I can’t think where that old saying, “See Naples and die,” came from, as it didn’t strike me as a place I would want to spend any time in. The streets looked dirty, and the buildings in a bad state of repair. Maybe we just had to drive through the less salubrious part from the docks in order to get onto the highway. That phrase was most probably coined during the city’s “Golden Age” in the reign of the Bourbons. I believe that there is a royal palace at Caserta, which has been declared a world heritage site by UNESCO. It has 1,200 rooms and is one of the largest and most opulent buildings to be built in Europe during the 18th century.
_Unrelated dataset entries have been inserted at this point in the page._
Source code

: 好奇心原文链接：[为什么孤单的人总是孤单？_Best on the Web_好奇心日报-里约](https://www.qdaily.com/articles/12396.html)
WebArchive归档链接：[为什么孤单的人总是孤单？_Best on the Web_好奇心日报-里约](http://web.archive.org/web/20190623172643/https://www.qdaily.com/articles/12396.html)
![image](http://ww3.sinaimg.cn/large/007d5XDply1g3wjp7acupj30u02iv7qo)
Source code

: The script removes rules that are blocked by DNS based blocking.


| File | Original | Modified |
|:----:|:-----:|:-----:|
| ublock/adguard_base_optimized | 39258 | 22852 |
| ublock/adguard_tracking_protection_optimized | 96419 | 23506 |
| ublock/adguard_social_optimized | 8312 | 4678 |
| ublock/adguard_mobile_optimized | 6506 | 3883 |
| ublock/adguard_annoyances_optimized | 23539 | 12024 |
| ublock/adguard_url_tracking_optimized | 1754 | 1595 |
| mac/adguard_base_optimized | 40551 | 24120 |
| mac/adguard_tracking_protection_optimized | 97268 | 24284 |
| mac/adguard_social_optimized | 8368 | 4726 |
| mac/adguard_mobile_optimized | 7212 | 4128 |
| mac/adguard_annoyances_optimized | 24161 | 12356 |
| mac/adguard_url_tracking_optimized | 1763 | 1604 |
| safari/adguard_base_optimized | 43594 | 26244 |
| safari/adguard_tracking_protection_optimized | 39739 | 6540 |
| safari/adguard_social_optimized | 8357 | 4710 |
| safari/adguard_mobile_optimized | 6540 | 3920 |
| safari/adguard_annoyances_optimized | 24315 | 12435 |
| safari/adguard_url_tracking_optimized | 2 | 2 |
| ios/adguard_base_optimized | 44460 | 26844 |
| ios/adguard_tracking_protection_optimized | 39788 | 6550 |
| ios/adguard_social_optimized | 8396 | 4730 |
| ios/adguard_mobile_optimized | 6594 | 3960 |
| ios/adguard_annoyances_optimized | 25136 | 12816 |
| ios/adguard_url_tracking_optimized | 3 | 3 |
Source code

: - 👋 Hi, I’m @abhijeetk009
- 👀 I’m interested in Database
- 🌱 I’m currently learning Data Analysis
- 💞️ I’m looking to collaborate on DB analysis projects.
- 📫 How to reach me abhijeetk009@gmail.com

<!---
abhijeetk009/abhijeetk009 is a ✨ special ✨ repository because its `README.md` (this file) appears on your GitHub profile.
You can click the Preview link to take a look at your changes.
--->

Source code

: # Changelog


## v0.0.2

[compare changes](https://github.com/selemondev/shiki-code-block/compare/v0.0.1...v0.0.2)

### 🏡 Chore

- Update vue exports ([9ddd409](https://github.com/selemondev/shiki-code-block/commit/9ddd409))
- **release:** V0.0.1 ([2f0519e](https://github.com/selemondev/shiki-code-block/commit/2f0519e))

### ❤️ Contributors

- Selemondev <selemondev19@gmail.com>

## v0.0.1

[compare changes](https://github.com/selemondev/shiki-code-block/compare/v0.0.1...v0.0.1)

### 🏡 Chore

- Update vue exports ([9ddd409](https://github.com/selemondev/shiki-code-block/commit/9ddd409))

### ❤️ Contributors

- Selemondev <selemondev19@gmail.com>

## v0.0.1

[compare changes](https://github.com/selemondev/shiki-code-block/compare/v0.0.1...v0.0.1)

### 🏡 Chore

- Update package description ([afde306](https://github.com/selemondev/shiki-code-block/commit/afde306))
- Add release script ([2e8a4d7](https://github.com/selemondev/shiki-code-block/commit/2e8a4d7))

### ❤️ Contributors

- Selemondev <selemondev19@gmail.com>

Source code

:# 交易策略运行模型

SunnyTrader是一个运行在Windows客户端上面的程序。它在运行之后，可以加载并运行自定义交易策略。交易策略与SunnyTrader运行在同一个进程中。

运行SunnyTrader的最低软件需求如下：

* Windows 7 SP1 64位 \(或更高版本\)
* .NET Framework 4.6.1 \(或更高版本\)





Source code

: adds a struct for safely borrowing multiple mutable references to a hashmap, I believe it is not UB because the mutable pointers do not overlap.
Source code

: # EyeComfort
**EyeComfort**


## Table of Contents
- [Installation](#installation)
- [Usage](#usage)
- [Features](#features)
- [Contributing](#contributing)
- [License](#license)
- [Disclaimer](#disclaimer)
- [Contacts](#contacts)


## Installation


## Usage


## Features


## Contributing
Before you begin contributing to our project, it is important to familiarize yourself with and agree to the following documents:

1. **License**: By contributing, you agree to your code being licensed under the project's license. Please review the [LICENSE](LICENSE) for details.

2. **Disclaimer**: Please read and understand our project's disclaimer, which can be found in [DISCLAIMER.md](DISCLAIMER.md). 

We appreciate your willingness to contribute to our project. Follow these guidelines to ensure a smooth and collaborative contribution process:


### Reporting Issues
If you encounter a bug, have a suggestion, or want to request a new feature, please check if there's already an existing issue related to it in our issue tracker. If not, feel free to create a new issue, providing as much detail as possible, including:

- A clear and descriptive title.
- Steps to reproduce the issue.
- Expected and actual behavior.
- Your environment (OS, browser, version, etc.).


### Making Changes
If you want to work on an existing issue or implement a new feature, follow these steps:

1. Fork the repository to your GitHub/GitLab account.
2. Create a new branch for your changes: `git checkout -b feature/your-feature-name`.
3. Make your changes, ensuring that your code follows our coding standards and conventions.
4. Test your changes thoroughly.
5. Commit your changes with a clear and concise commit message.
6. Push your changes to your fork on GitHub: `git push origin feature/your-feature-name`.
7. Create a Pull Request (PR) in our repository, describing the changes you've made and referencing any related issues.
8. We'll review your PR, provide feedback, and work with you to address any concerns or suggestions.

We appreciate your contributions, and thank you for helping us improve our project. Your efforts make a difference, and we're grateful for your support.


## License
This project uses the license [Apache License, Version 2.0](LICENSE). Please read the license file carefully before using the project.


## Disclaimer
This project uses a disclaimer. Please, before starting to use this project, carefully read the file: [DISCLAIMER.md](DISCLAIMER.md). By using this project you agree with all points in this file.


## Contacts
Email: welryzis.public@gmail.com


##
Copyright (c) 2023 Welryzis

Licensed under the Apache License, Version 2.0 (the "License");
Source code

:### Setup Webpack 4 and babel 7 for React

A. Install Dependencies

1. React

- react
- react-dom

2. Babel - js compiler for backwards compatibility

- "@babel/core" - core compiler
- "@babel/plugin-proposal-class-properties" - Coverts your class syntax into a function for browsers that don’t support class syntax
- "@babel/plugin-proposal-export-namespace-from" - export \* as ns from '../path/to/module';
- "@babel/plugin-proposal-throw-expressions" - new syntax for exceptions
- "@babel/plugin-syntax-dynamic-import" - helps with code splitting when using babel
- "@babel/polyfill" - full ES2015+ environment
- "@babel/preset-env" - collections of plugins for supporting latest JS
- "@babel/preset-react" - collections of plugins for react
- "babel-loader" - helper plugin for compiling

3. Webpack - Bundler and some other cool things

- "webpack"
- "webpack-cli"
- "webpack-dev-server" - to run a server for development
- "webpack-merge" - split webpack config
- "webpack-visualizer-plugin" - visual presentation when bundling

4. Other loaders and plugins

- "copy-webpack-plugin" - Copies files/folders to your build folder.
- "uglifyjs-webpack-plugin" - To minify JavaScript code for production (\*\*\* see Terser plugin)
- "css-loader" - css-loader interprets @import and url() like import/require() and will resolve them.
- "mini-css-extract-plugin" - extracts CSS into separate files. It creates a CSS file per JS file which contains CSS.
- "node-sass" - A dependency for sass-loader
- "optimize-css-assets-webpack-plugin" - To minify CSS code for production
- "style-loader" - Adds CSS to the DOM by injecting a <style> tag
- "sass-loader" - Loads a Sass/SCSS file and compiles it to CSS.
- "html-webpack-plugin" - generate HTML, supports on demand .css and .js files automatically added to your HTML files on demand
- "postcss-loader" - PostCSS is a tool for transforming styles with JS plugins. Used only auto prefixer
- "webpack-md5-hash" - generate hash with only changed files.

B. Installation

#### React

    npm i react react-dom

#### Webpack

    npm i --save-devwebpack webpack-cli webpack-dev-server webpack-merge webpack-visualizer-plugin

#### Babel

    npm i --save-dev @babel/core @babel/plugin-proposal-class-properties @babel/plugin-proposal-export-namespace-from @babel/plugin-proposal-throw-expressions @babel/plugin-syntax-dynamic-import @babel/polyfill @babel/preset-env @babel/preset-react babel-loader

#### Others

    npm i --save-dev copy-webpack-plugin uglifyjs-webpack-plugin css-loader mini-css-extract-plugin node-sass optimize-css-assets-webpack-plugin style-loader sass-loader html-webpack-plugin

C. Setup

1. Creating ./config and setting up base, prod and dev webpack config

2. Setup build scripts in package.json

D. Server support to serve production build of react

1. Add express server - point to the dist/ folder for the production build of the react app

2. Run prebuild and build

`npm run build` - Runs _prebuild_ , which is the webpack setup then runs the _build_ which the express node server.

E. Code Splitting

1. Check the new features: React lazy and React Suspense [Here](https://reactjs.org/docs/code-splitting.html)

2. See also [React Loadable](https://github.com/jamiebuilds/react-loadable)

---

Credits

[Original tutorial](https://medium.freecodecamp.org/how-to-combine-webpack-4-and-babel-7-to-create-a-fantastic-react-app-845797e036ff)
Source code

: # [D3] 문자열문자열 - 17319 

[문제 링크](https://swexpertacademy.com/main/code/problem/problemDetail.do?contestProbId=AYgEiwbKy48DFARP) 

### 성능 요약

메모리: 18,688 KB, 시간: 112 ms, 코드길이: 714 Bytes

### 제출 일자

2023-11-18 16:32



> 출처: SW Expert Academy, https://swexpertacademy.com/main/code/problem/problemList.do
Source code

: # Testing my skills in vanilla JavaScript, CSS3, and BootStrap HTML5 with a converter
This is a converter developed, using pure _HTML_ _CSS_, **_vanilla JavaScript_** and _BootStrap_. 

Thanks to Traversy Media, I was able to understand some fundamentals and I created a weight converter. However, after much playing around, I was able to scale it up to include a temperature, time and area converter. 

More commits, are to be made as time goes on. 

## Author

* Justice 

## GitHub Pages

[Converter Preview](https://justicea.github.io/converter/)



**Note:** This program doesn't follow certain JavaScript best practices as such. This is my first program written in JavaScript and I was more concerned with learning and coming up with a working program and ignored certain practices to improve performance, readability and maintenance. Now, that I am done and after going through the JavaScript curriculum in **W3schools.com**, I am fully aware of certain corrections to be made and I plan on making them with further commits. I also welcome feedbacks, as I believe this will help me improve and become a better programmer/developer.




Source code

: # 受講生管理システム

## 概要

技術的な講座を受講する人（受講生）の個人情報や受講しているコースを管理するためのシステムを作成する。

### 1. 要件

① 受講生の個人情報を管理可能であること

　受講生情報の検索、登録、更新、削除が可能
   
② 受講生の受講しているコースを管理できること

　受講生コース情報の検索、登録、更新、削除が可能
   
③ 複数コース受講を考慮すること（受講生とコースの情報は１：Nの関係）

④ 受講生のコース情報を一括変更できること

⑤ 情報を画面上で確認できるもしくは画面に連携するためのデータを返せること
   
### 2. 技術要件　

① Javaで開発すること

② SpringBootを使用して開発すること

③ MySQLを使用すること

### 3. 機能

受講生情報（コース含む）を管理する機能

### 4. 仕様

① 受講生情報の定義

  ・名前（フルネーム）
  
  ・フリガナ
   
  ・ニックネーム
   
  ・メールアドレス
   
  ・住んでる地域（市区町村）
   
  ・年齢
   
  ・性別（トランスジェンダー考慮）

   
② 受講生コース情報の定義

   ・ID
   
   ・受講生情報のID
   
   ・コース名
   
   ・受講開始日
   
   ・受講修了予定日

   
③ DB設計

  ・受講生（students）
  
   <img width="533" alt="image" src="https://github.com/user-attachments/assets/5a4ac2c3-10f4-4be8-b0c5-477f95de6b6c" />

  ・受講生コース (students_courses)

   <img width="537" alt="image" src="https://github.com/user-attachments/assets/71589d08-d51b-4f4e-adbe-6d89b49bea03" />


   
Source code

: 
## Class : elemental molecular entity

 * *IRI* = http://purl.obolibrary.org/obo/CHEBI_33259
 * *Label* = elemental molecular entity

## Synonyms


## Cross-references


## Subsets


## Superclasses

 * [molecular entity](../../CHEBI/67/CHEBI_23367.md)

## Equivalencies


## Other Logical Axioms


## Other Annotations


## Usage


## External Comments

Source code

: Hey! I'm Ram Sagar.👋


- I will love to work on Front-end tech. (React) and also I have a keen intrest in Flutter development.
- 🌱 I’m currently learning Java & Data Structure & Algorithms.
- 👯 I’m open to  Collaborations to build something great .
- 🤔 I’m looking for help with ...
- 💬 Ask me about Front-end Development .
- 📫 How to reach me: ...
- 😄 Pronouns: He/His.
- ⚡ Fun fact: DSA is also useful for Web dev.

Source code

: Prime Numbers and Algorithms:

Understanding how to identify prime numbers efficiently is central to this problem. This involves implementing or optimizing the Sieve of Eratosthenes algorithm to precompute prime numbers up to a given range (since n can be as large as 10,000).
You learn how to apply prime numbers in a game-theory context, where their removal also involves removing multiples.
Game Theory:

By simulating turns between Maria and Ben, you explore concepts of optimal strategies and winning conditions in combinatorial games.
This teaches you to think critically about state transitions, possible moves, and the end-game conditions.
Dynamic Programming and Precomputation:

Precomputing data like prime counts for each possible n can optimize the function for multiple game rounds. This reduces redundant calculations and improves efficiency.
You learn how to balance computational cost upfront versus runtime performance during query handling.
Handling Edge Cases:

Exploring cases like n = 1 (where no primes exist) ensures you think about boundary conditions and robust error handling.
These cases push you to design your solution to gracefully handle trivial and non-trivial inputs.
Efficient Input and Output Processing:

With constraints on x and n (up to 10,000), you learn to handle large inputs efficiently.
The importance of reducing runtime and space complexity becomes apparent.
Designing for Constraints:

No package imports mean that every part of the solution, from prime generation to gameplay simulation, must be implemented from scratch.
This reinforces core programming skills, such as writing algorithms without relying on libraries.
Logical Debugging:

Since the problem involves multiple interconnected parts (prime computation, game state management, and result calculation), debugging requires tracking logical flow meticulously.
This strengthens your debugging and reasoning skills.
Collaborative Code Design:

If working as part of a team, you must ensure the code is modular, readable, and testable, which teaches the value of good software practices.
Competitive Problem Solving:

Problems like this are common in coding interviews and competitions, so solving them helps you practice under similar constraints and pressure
Our coach was very comfortable with lots of leg room, as there were only forty seats, unlike most, which have fifty-five. The sun peeped through the clouds as we drove along the highway, with the Apennine mountain range on our right, and on our left, small towns like this one perched high up on the hillside.

When we stopped for a comfort break, our guide suddenly produced trays of fresh Santa Rosa Sfogliatelle, a delicacy of Naples, which our driver Fabio, had collected from the bakery early that morning.

These delicious baked pastries are shaped like a lobster tail, filled with yellow custard and topped with cherries. So delicious, but impossible to eat in a lady-like manner. Fortunately, serviettes were also provided to wipe our sticky paws.

We arrived in Florence, ‘Firenze’ as it is called in Italian, in the mid afternoon, and were taken to the ‘Hotel Brunelleschi’ which is a magnificently restored historical building, under the ‘Dome of Mary of the Flowers’, right in the city centre. The Paggliazza Tower which forms part of the hotel, dates back to the 6th century, and is the oldest standing structure in Florence.

Our room was lovely, but not nearly as big as the one in Capri, and despite being really grand, there was not a single drawer to put anything in, and the wardrobe had no doors on it. The marble bathroom was gorgeous, but had not a single shelf or surface to stand any bottles, so my lotions and magic potions had to be relegated to the floor.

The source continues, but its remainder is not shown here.